The guildmaster was pale but spoke firmly. "You have seen my orders, your men have been with my agents as we sought to find and take this Blackcat."

"Oh, so? And has that rogue thief been caught and put to justice? I see no head adorning the gates of the Citadel announcing Blackcat's end!"

"Such a one as that takes time to trap."

"You have run out of time, guildmaster!" As he spoke Gasgol was smiling inwardly. He reveled in the discomfort of the proud and ambitious master of thieves. Arentol was, after all, an oligarch and a potential rival for the headship of Greyhawk. The lord mayor had himself once been a thief, albeit one less skilled than the current guildmaster. The humiliating of this man before his own, before the other oligarchs, and before the eyes of the influential folk of the city would help assure Gasgol's own continued preeminence. "As of this moment I am hereby personally assuming control of the matter."

Arentol sat bolt upright in his high-backed chair. "What?"

"What, indeed. Any thief wishing to carry out his trade must first clear the matter with me — or one of my lieutenants. For that, of course, there will be an additional tithe levied against your guild. Inform your membership immediately."

"What if the members decide not to obey?"

Gasgol smiled broadly at that question. "They will be killed." he said simply. "Any thief found acting outside the strict confines I have just outlined will be subject to instant execution."

"The other guilds — assassins, beggars ..."

"Either concur or care not a bit. Arentol. After all, most have suffered loss because of your inability to find and end the career of a single rogue."

"Bah!"

Again the lord mayor smiled. "Perhaps you prefer that Blackcat not be caught."

"Are you suggesting that I somehow support the depredations of a rogue thief? That threatens my leadership and weakens—" and with that Arentol snapped his mouth shut grimly.

"Yes, that result is evident now, isn't it? Whether or not it occurred with your approval or participation, we shall soon learn, shan't we?"

"Be damned, Gasgol!" the guildmaster said forcefully but so softly that only the lord mayor could hear. "I am no fool to risk such an undertaking."

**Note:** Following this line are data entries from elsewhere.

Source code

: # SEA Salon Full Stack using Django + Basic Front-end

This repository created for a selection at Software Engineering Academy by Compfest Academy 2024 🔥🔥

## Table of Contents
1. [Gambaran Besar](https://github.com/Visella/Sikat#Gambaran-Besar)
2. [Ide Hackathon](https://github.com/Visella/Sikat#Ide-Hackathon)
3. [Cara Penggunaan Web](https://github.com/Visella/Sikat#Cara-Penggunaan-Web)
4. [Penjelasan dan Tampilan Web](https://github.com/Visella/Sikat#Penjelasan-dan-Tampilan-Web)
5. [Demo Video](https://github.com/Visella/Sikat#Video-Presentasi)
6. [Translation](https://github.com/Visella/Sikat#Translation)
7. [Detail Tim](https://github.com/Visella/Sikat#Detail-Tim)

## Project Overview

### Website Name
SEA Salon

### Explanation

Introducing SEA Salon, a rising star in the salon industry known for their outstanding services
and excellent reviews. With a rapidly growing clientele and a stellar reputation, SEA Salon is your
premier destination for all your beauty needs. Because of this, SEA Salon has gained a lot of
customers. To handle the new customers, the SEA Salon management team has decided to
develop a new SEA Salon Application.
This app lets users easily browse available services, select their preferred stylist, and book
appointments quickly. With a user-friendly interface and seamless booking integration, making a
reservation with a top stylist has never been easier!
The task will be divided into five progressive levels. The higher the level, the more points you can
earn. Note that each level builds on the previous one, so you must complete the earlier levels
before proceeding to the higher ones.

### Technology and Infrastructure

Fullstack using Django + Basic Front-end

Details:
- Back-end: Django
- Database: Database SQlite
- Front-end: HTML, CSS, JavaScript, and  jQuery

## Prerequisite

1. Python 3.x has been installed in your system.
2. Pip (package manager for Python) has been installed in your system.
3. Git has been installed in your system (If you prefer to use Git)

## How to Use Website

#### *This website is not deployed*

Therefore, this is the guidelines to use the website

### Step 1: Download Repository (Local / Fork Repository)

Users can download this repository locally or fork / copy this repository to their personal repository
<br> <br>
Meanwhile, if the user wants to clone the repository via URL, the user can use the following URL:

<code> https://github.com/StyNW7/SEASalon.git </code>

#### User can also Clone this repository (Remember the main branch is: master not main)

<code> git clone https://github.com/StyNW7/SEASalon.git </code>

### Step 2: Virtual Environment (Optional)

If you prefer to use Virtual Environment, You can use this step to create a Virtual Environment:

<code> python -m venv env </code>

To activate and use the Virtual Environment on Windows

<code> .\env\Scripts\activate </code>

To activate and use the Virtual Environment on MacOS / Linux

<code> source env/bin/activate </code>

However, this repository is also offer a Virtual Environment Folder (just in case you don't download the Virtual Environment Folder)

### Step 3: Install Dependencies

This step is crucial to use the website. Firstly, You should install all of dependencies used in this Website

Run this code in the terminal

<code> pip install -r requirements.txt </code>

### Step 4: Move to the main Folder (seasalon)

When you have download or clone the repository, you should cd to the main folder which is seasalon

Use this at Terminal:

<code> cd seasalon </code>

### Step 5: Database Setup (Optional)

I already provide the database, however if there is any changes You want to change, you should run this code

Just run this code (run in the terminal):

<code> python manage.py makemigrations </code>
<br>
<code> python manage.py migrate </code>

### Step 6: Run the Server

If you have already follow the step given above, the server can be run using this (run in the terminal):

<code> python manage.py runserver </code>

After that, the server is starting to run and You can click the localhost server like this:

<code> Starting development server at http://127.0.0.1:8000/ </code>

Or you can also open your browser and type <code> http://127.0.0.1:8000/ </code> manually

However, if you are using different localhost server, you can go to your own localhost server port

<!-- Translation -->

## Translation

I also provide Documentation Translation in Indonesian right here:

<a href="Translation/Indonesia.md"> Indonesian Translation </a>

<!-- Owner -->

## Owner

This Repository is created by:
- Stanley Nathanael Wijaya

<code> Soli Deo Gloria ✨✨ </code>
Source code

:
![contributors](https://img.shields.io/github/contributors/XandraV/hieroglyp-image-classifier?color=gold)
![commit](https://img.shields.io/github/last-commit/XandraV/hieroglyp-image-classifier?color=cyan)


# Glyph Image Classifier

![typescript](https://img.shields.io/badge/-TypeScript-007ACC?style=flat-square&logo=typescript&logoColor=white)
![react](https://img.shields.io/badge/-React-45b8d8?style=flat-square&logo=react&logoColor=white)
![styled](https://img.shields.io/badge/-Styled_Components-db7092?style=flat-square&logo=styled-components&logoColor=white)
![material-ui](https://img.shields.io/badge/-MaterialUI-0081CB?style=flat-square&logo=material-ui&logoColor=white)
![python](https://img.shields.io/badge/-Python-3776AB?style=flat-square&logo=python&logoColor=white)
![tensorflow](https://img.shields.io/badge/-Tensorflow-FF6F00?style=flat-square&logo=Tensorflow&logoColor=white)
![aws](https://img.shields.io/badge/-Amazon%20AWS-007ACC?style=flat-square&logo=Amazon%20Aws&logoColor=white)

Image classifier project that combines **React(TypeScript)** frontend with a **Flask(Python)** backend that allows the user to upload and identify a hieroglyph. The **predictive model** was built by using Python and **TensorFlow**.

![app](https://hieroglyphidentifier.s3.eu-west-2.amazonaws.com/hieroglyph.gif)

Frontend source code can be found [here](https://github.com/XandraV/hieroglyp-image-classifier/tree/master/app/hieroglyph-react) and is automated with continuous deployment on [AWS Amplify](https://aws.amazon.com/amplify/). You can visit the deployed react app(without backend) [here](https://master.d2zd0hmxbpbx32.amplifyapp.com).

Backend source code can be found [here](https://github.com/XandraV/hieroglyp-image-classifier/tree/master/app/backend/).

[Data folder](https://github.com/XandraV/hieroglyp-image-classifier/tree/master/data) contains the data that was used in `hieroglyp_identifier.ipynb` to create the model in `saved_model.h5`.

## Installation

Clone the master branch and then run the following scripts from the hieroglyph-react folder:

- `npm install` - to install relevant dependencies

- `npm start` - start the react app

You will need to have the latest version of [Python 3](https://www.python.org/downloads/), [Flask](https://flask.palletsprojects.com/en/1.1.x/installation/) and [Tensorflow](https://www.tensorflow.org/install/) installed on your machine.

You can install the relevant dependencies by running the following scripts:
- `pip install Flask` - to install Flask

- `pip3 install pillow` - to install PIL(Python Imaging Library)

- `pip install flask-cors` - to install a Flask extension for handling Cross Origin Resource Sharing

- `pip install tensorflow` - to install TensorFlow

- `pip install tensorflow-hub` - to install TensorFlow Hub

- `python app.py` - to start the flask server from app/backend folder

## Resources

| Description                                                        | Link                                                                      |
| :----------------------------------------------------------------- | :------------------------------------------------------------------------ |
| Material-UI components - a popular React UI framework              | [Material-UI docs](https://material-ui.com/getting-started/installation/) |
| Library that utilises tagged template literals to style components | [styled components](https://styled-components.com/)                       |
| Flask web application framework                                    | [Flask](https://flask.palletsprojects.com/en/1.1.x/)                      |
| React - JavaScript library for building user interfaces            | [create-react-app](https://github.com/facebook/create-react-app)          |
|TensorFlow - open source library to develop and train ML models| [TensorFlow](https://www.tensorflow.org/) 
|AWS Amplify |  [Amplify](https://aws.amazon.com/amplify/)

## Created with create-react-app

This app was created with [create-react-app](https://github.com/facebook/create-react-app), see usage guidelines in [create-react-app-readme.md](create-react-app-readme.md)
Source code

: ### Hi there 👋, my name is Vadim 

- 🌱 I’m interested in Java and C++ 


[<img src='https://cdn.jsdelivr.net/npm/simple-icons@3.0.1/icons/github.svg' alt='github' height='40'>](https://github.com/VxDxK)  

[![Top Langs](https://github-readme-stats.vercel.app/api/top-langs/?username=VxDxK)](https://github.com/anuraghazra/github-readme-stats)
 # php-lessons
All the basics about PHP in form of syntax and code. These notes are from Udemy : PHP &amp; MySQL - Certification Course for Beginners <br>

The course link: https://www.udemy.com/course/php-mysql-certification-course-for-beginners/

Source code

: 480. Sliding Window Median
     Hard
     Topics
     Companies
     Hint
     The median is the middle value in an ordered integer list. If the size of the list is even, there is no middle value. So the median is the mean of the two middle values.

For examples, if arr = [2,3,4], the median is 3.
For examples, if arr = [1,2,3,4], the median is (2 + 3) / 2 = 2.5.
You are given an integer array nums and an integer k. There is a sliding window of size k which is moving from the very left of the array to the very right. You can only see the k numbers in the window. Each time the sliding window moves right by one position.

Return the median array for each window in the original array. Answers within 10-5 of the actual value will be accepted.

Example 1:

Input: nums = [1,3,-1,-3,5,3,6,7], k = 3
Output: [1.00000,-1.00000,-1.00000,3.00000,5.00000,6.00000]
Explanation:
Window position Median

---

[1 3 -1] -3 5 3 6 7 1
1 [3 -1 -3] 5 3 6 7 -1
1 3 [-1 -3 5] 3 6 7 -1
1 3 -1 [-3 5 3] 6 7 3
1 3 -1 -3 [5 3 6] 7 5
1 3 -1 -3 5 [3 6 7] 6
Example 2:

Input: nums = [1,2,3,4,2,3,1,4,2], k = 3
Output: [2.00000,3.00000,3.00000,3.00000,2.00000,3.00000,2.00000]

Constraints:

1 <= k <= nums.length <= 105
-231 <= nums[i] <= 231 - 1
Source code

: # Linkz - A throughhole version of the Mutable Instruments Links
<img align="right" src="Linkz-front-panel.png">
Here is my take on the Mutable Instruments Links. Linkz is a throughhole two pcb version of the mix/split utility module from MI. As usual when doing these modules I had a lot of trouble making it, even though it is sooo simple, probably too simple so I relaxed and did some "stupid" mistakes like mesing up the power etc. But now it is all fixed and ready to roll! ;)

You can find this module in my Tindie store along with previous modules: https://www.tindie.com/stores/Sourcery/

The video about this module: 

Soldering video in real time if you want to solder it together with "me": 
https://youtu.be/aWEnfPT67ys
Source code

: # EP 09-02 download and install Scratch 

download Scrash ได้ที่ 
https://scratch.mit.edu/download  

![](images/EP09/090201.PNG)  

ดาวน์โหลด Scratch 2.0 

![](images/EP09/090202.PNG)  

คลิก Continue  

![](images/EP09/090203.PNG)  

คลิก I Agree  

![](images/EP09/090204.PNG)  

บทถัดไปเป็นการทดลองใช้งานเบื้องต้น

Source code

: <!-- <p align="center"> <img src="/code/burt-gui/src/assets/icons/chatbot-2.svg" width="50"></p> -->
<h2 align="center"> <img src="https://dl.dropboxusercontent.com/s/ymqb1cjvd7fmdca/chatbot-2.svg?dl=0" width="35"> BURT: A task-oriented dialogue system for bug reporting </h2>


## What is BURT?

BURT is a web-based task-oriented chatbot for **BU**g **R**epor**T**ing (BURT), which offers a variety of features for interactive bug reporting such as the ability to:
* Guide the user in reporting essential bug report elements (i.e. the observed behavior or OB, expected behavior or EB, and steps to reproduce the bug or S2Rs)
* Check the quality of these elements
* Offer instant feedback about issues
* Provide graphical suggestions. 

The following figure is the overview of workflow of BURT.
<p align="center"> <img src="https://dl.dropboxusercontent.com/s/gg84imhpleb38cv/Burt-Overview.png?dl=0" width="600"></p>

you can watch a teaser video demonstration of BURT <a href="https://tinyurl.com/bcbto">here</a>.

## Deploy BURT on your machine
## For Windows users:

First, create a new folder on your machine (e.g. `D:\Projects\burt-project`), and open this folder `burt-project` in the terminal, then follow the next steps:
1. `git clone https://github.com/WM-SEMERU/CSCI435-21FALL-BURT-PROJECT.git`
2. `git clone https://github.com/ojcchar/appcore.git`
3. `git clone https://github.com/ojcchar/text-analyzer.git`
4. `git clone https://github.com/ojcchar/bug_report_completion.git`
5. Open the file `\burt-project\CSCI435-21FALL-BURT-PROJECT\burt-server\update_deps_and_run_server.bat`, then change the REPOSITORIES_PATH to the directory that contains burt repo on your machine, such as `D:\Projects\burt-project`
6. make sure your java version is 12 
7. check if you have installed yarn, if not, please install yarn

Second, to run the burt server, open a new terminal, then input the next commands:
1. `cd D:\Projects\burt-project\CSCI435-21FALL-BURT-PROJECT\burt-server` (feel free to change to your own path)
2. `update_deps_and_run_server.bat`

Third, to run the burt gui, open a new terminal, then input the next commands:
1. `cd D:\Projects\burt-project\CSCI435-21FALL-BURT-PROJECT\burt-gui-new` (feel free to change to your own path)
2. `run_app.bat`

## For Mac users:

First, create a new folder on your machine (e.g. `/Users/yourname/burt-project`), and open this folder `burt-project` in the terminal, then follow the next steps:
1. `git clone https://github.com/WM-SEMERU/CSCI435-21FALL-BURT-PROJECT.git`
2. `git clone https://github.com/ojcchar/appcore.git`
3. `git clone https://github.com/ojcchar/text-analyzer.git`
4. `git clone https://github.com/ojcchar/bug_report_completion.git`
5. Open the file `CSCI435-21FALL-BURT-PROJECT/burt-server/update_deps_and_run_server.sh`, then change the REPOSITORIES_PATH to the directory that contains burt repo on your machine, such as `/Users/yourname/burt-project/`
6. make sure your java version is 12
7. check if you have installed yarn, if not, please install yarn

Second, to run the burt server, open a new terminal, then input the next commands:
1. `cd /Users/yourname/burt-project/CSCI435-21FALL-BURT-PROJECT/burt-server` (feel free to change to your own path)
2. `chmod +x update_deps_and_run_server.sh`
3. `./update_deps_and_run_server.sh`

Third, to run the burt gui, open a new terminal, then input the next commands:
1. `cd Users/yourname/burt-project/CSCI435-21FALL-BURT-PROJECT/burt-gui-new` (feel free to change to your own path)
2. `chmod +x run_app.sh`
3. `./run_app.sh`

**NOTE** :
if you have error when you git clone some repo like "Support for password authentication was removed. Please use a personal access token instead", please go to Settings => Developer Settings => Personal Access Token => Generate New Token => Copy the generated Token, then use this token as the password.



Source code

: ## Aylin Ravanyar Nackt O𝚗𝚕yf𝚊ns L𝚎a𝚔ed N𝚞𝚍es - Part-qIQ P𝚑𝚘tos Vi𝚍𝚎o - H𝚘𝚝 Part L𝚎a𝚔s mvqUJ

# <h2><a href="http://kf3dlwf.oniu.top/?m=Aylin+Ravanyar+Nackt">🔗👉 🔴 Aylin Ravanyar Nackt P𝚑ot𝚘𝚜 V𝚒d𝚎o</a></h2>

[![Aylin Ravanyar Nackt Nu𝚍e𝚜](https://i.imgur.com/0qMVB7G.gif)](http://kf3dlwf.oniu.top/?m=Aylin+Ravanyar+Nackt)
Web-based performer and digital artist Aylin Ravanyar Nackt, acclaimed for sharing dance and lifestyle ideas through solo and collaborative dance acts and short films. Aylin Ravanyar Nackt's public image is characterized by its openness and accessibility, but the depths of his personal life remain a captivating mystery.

"No? Perhaps the lure of such rich hauls and an underestimation of my response prodded you into being, ah, less than prudent, shall we say?"

Guildmaster Arentol sat back and stared at the lord mayor. "So now this matter of Blackcat is out of my hands and in yours alone?" he demanded with anger evident in his tone.

"Correct," Gasgol replied. Just as forcefully.

"Very well. I shall inform the guild immediately, just as you have commanded. Guildmaster and guild bow to your wishes."